Apart from the pictures, every line below is to be set down exactly.

----- DATA EXCERPTS -----

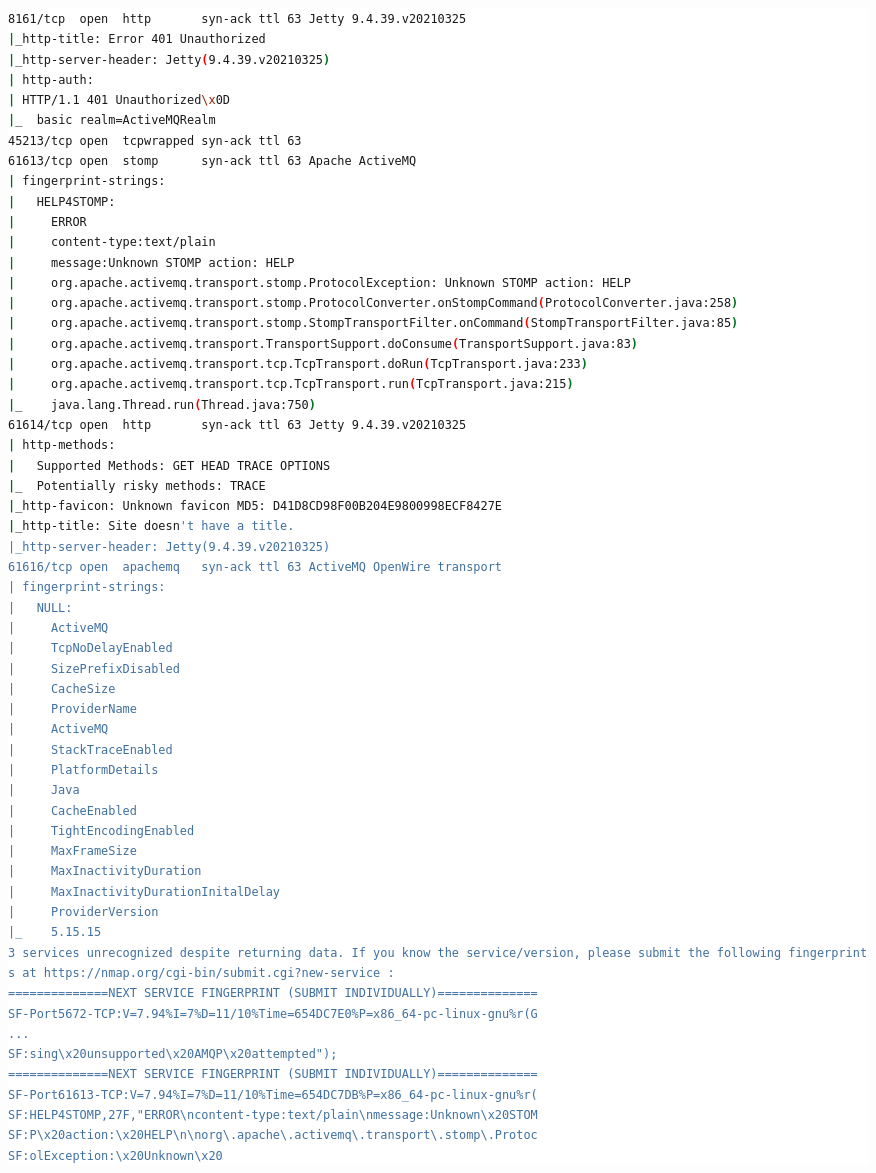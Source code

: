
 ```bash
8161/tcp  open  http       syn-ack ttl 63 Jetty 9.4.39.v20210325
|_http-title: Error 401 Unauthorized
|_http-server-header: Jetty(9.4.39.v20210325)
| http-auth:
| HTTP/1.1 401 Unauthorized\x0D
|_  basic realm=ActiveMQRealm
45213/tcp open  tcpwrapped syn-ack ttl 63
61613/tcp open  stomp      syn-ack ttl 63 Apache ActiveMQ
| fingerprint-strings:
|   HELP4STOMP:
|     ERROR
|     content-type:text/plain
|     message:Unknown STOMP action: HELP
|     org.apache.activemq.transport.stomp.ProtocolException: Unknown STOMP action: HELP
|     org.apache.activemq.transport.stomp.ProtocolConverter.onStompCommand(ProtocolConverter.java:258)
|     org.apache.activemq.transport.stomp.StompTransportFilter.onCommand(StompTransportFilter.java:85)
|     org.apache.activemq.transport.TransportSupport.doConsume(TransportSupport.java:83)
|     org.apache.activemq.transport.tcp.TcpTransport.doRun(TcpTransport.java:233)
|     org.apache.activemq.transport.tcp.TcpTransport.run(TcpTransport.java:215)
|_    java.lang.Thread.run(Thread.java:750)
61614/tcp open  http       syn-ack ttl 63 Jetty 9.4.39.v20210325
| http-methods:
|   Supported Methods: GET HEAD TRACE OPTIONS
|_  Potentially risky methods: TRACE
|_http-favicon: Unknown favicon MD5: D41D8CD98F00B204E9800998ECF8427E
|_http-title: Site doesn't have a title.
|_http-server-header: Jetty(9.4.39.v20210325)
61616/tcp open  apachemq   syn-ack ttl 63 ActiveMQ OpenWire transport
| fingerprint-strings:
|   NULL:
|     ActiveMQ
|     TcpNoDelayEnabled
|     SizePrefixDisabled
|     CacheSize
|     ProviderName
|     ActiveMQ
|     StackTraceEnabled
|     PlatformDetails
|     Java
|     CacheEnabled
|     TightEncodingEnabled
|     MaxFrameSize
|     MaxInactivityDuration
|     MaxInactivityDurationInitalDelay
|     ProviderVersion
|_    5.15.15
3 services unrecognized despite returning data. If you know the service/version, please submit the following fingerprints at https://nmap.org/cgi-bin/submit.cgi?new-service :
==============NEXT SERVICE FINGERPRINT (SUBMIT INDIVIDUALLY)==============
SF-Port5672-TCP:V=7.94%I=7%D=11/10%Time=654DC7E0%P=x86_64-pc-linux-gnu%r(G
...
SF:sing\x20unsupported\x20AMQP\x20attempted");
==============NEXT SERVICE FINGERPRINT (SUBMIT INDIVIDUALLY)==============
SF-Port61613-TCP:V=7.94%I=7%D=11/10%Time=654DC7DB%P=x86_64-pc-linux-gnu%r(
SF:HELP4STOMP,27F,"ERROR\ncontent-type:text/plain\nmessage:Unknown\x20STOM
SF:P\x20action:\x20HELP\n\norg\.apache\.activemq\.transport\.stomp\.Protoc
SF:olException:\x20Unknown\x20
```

-----

ANSWER BOX:
Source code

:
 ```bash
8161/tcp  open  http       syn-ack ttl 63 Jetty 9.4.39.v20210325
|_http-title: Error 401 Unauthorized
|_http-server-header: Jetty(9.4.39.v20210325)
| http-auth:
| HTTP/1.1 401 Unauthorized\x0D
|_  basic realm=ActiveMQRealm
45213/tcp open  tcpwrapped syn-ack ttl 63
61613/tcp open  stomp      syn-ack ttl 63 Apache ActiveMQ
| fingerprint-strings:
|   HELP4STOMP:
|     ERROR
|     content-type:text/plain
|     message:Unknown STOMP action: HELP
|     org.apache.activemq.transport.stomp.ProtocolException: Unknown STOMP action: HELP
|     org.apache.activemq.transport.stomp.ProtocolConverter.onStompCommand(ProtocolConverter.java:258)
|     org.apache.activemq.transport.stomp.StompTransportFilter.onCommand(StompTransportFilter.java:85)
|     org.apache.activemq.transport.TransportSupport.doConsume(TransportSupport.java:83)
|     org.apache.activemq.transport.tcp.TcpTransport.doRun(TcpTransport.java:233)
|     org.apache.activemq.transport.tcp.TcpTransport.run(TcpTransport.java:215)
|_    java.lang.Thread.run(Thread.java:750)
61614/tcp open  http       syn-ack ttl 63 Jetty 9.4.39.v20210325
| http-methods:
|   Supported Methods: GET HEAD TRACE OPTIONS
|_  Potentially risky methods: TRACE
|_http-favicon: Unknown favicon MD5: D41D8CD98F00B204E9800998ECF8427E
|_http-title: Site doesn't have a title.
|_http-server-header: Jetty(9.4.39.v20210325)
61616/tcp open  apachemq   syn-ack ttl 63 ActiveMQ OpenWire transport
| fingerprint-strings:
|   NULL:
|     ActiveMQ
|     TcpNoDelayEnabled
|     SizePrefixDisabled
|     CacheSize
|     ProviderName
|     ActiveMQ
|     StackTraceEnabled
|     PlatformDetails
|     Java
|     CacheEnabled
|     TightEncodingEnabled
|     MaxFrameSize
|     MaxInactivityDuration
|     MaxInactivityDurationInitalDelay
|     ProviderVersion
|_    5.15.15
3 services unrecognized despite returning data. If you know the service/version, please submit the following fingerprints at https://nmap.org/cgi-bin/submit.cgi?new-service :
==============NEXT SERVICE FINGERPRINT (SUBMIT INDIVIDUALLY)==============
SF-Port5672-TCP:V=7.94%I=7%D=11/10%Time=654DC7E0%P=x86_64-pc-linux-gnu%r(G
...
SF:sing\x20unsupported\x20AMQP\x20attempted");
==============NEXT SERVICE FINGERPRINT (SUBMIT INDIVIDUALLY)==============
SF-Port61613-TCP:V=7.94%I=7%D=11/10%Time=654DC7DB%P=x86_64-pc-linux-gnu%r(
SF:HELP4STOMP,27F,"ERROR\ncontent-type:text/plain\nmessage:Unknown\x20STOM
SF:P\x20action:\x20HELP\n\norg\.apache\.activemq\.transport\.stomp\.Protoc
SF:olException:\x20Unknown\x20
```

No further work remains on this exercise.